**What is needed:** Which lines of the entries below contain the string "models"? Copy each one.
Task inputs section start
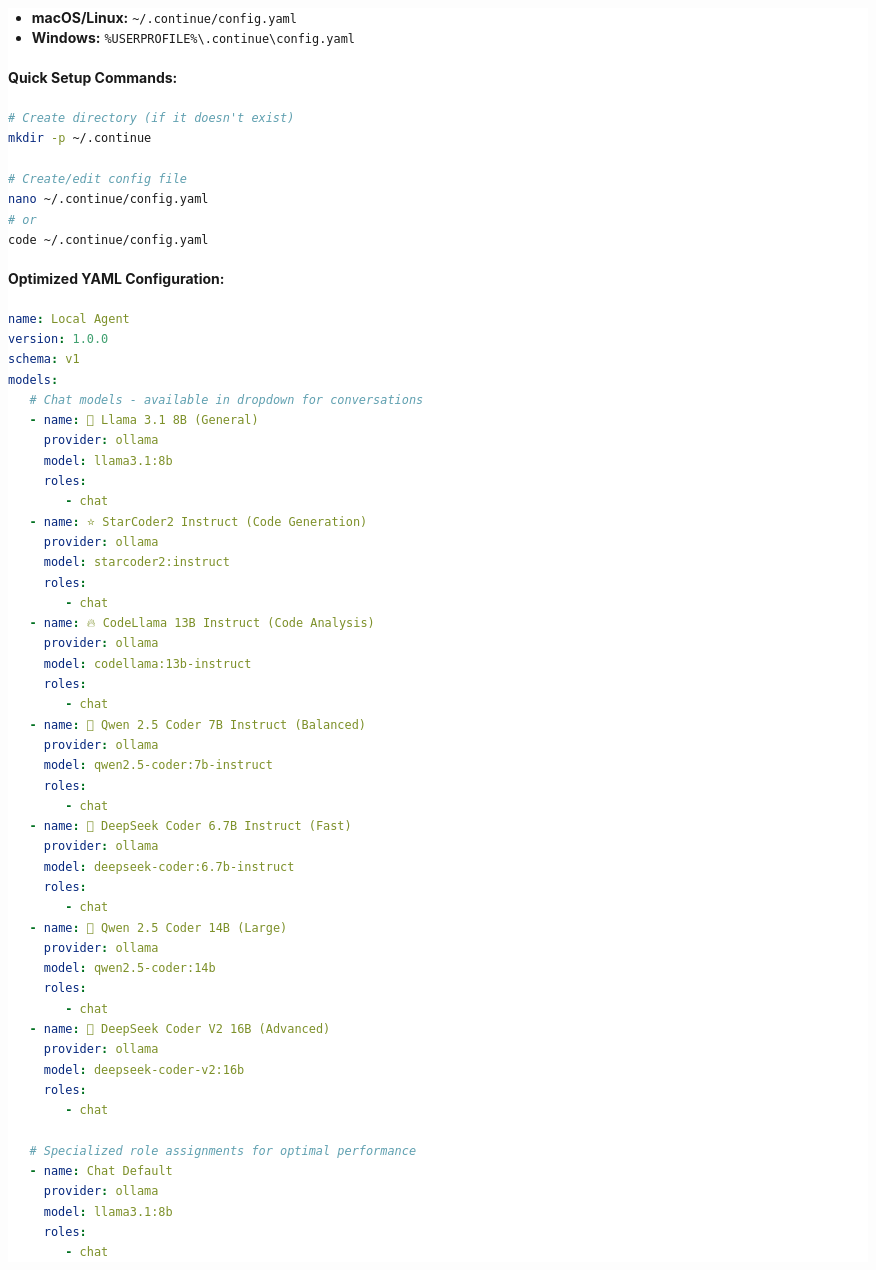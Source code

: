 - **macOS/Linux:** `~/.continue/config.yaml`
- **Windows:** `%USERPROFILE%\.continue\config.yaml`

#### Quick Setup Commands:

```bash
# Create directory (if it doesn't exist)
mkdir -p ~/.continue

# Create/edit config file
nano ~/.continue/config.yaml
# or
code ~/.continue/config.yaml
```

#### Optimized YAML Configuration:

```yaml
name: Local Agent
version: 1.0.0
schema: v1
models:
   # Chat models - available in dropdown for conversations
   - name: 🦙 Llama 3.1 8B (General)
     provider: ollama
     model: llama3.1:8b
     roles:
        - chat
   - name: ⭐ StarCoder2 Instruct (Code Generation)
     provider: ollama
     model: starcoder2:instruct
     roles:
        - chat
   - name: 🔥 CodeLlama 13B Instruct (Code Analysis)
     provider: ollama
     model: codellama:13b-instruct
     roles:
        - chat
   - name: 🎯 Qwen 2.5 Coder 7B Instruct (Balanced)
     provider: ollama
     model: qwen2.5-coder:7b-instruct
     roles:
        - chat
   - name: 🧠 DeepSeek Coder 6.7B Instruct (Fast)
     provider: ollama
     model: deepseek-coder:6.7b-instruct
     roles:
        - chat
   - name: 💪 Qwen 2.5 Coder 14B (Large)
     provider: ollama
     model: qwen2.5-coder:14b
     roles:
        - chat
   - name: 🚀 DeepSeek Coder V2 16B (Advanced)
     provider: ollama
     model: deepseek-coder-v2:16b
     roles:
        - chat

   # Specialized role assignments for optimal performance
   - name: Chat Default
     provider: ollama
     model: llama3.1:8b
     roles:
        - chat
```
Task inputs section end
**Output for this task:**
models:
   # Chat models - available in dropdown for conversations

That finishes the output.